Anyway, Coach has never given me any training advice. He doesn’t care about how I ride, when I ride, what gears I ride in, what equipment I ride on, what my schedule, diet, power numbers, heart rate, or what race calendar is. “You can find someone to advise you about all that on the Internet,” he’s fond of saying.

“Only thing I can help you with is, you know, actually winning a race.”

At first I thought he was kidding until, following his advice, I won my first two races since 1986. Do you know how hard it is to win a bicycle race, even a creaky-kneed, leaky prostate one? Let me tell you: It’s very hard. Very, very, very hard.

And it’s harder the older you get because there’s no churn. There are no younger guys coming up displacing the old guys. As you get older, so does your competition. They age grade right along next to you. The guys who were beating you in ’88 keep beating you in ’98, then in ’08, and soon enough in ’18. In math terms, they’re always doing calculus, you’re still struggling with arithmetic.

Coach is awesome because he fills in the huge void of ignorance that I live in, the ignorance of strategy. And the strategy itself isn’t difficult, but then again neither was sailing to America for the first time as long as you knew the earth was round.

So Coach drifted back. “Get on my wheel,” he said. I did, panting so hard it hurt almost as bad as my broken nutsack and fractured childbearing pelvis.

After a few seconds, you know, those really, really long ones that other people call “minutes,” normal breathing resumed. “Okay,” I said. “I can go faster.”

But coach didn’t go any faster. He kept me in this strange zone that said “I am doing a lot but I can do more.” My instinct, of course, was to do more. Isn’t that how you beat people?

Pretty soon we caught and dropped Canyon Bob, who I never catch and never drop. Then we got passed by a mini-three-man-train. Coach let them go. “They’re dropping us!” I wailed.

Coach looked back. “The climb’s not over yet.”

This bizarre purgatory of pain but not unendurable pain continued to ratchet up. We caught the mini-train. Where the climb jerks up for 200 yards they splintered and we left them for good without ever accelerating.

“Steep walls have a speed limit,” said Coach. “It requires exponentially more energy to accelerate on them and if you kick it there you have nothing left for the longer, easier grade where you can make time.”

We made time and picked off other riders, guys who are lots fitter and faster and younger and richer have prettier mistresses. They were not happy to get passed by Ol’ Gimpy Busted Nutsack latched onto the wheel of reigning national champ a/k/a Coach.

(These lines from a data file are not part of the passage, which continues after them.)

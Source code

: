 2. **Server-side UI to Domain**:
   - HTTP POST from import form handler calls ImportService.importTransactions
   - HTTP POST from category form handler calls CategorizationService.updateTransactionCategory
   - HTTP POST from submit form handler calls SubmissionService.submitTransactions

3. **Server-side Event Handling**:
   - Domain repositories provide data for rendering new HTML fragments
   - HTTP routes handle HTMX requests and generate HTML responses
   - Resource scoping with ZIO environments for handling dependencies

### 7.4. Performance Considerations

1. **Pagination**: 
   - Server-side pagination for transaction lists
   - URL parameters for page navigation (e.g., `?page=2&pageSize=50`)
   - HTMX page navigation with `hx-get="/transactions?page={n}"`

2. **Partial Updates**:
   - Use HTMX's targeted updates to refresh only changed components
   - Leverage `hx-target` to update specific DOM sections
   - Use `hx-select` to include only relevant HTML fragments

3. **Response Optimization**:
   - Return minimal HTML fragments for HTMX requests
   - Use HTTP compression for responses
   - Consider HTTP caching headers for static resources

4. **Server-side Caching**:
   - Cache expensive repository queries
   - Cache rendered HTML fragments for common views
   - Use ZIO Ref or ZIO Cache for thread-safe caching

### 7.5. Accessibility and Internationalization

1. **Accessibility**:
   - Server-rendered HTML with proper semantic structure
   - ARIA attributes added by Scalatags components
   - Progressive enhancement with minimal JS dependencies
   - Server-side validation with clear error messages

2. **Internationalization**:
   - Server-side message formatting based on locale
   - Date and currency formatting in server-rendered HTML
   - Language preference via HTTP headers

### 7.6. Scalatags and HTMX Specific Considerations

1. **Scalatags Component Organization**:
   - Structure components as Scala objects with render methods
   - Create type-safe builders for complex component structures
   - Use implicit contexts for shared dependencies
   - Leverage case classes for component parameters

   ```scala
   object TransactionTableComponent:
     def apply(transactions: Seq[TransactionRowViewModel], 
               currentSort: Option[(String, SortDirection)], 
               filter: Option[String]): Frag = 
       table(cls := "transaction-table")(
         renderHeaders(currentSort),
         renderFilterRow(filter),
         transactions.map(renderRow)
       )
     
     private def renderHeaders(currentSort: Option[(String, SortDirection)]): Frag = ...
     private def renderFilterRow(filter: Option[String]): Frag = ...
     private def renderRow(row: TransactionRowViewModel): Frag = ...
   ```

Now what had seemed like steady but endurable pain became suddenly awful. This corresponded with the short flat spot on the way to the Domes, where Coach sped up. I popped, he slowed, and I got back on, settling into purgatory again.

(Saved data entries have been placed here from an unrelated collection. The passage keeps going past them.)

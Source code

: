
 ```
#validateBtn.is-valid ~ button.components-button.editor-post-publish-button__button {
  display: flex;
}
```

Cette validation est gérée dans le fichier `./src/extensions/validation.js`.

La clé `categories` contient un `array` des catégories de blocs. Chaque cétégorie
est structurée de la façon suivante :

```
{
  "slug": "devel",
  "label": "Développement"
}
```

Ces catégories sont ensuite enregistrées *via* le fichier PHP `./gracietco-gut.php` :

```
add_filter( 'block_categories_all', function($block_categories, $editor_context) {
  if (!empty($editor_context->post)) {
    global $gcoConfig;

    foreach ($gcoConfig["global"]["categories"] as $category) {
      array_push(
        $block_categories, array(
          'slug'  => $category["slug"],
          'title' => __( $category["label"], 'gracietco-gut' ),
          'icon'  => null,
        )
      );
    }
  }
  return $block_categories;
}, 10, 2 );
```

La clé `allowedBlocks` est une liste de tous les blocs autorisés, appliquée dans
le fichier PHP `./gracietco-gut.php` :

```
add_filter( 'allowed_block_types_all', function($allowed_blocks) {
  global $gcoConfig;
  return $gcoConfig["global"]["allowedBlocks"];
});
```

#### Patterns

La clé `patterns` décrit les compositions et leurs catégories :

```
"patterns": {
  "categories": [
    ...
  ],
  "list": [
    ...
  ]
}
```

We caught and shed several more riders.

Afterwards he explained it. “Don’t ride in the red.”

“Okay,” I gasped.

I thought about that, and it prompted a billion questions until I reminded myself that one fool can keep a hundred wise men busy for a thousand years.

Then I pondered that out of that entire gaggle of idiots, only 11 had finished ahead of me, none was my age, none had a broken ballsack, and we’d picked off about half of the initial lead group.

“Hey, Coach!” I shouted. But like Racer X, he was gone.